The Tribunal further noticed that earlier also similar consignments of the respondent and others had been released at the Calcutta, Chennai and Cochin ports upon payment of redemption fine. The redemption fine was reduced as also the penalty under Section 112(a) of the Customs Act was reduced including that on the Director also. The penalty under Section 114AA was done away with.

4. In the appeal preferred by the Revenue, the High Court held that the MFDs correctly fell in the category of “other wastes” under Rule 3(1)(23) of the Waste Management Rules read with Part B and Part D of Schedule III Item B1110 dealing with used MultiFunction Printer and Copying Machines. Adverting to the provisions of the Foreign Trade Act and the Foreign Trade Policy framed thereunder, it was held that the MFDs were not prohibited but restricted items for import. Section 11(8) and (9) of the Foreign Trade Act provided for confiscation and redemption of goods imported without authorisation upon payment of market value. The order for release of the goods was upheld subject to execution of a simple bond without sureties for 90% of the enhanced assessed value, with further liberty to the Director General of Foreign Trade (hereinafter referred to as “the DGFT”), along with directions.

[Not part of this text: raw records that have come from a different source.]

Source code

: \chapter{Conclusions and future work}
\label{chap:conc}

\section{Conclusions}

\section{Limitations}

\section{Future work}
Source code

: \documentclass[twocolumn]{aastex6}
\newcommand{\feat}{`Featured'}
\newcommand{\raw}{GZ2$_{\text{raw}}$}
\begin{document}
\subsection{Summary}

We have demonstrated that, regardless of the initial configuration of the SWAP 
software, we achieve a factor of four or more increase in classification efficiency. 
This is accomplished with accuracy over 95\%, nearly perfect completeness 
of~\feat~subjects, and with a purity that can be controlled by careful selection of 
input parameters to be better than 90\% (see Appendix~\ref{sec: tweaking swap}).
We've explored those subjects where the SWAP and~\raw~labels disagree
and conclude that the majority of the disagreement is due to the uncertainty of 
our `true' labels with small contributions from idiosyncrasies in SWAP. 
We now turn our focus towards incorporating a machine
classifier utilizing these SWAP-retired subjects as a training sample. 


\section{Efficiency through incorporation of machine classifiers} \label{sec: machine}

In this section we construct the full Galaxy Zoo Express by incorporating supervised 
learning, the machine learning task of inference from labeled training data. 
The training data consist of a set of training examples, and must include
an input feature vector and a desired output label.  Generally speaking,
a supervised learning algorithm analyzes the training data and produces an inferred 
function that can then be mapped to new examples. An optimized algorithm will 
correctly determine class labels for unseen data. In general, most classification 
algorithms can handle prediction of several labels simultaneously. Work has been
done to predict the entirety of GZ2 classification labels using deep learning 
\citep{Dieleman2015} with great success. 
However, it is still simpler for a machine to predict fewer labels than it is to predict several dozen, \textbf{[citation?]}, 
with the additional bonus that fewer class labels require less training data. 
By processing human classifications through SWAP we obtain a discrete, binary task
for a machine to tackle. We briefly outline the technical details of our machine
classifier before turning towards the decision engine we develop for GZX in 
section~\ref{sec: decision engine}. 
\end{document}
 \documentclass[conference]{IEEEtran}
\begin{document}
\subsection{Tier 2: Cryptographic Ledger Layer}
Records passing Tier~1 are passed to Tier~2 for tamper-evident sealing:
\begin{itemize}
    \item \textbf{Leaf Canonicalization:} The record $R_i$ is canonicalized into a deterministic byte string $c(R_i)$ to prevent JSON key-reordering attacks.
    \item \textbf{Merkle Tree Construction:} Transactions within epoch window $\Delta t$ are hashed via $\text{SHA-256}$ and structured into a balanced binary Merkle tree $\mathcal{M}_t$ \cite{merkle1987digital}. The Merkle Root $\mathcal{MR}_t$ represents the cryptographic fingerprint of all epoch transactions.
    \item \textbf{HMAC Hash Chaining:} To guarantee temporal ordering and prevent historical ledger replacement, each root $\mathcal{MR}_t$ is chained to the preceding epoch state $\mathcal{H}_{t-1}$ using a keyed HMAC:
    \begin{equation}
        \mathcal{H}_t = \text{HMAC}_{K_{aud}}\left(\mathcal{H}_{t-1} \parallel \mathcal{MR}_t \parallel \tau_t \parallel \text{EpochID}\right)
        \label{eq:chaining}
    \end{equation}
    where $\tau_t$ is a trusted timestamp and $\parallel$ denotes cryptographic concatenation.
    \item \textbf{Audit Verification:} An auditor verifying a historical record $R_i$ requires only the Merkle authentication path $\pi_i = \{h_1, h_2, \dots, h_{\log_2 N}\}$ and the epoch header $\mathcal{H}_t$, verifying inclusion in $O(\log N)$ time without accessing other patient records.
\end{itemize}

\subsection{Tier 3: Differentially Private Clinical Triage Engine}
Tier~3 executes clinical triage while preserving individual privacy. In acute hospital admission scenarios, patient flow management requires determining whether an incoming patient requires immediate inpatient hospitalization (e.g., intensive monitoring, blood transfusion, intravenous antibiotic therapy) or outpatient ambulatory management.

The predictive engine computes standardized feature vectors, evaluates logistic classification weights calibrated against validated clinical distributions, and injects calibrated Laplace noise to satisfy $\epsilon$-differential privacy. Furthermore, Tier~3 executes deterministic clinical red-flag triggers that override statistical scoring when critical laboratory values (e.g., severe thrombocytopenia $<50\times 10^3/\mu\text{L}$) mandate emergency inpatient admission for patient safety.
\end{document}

5. Shri Maninder Singh, learned senior counsel appearing for the appellant submitted that import of the MFDs without authorisation permit and in violation of the Foreign Trade Policy is not in dispute. The imported MFDs having been held to be “other wastes”, documentation being incomplete under Part D of Schedule III of the Waste Management Rules, reexport was rightly ordered under Rule 15 of the Waste Management Rules while imposing redemption fine. Section 125 of the Customs Act could not have been relied upon, in the facts of the case, to hold that fine in lieu of confiscation would suffice for purpose of redemption permitting import.

Even if the MFDs were a restricted and not prohibited item, absence of the necessary authorisation under the Foreign Trade Policy would give it the character of a prohibited item. The respondents had been habitual in the illegal import of similar consignments. Merely because on earlier occasions, similar consignments imported in violation of the law may have been released on payment of redemption fine, it did not vest a legal right in the respondent to claim similar relief always. The customs authorities, in the facts of the case, cannot be said to have detained the consignment without justification.

6. Shri Mukul Rohatgi, learned senior counsel appearing for the respondent submitted that MFDs were imported in OctoberNovember, 2016. The requirement of extended producer responsibility under the Ewaste (Management) Rules, 2016 was deferred till 30.04.2017 by the Technical Committee under the Ministry of Environment and Forest. In any event, the respondent has obtained the same before release of the consignment. The question for disposal of the imported machine at this stage is premature as it has a utility life of 5 to 7 years.